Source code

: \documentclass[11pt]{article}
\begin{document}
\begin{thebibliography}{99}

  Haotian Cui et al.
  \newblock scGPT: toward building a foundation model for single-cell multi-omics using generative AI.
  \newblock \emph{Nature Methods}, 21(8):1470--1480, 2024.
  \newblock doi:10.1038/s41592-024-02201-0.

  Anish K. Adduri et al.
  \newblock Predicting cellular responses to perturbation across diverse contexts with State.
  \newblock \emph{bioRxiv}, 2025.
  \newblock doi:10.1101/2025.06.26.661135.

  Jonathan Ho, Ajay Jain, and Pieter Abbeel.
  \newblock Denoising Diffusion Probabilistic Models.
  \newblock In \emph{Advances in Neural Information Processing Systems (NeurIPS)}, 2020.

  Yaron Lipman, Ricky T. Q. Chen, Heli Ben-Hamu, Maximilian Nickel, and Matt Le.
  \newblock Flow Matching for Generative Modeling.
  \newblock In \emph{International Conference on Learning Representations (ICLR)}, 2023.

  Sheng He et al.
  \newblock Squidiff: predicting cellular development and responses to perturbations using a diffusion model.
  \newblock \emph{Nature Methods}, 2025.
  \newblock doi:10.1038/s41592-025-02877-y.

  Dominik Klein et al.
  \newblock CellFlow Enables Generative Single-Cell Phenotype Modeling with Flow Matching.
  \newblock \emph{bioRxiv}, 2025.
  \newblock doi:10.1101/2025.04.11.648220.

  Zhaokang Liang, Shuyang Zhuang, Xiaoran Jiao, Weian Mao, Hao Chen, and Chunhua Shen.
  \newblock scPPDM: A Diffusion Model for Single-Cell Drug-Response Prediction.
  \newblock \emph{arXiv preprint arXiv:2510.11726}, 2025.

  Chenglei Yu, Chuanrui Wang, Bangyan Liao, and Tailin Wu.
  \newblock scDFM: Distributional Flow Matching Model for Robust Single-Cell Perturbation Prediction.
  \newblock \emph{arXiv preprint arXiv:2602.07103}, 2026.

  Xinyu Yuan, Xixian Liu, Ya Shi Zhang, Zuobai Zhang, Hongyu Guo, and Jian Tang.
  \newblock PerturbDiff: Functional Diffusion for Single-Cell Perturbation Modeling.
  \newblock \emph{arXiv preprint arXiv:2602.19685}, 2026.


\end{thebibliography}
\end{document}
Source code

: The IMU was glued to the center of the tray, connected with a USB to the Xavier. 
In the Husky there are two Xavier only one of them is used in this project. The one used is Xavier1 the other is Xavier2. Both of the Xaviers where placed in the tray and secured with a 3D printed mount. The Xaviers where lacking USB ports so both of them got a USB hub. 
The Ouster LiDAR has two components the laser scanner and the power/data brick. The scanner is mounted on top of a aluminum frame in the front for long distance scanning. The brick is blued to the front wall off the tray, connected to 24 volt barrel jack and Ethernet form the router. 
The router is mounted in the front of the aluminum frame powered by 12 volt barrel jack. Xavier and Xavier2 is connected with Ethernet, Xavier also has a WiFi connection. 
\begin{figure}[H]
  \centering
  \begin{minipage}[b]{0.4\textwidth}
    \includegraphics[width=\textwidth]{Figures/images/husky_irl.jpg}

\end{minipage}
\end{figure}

----

> _Required action_
Of all the entries above, retype exactly the lines from the line with "Anish K. Adduri et al." to the line with "Jonathan Ho, Ajay Jain, and Pieter Abbeel.", both included, and no others.

> _Final answer_
  Anish K. Adduri et al.
  \newblock Predicting cellular responses to perturbation across diverse contexts with State.
  \newblock \emph{bioRxiv}, 2025.
  \newblock doi:10.1101/2025.06.26.661135.

  Jonathan Ho, Ajay Jain, and Pieter Abbeel.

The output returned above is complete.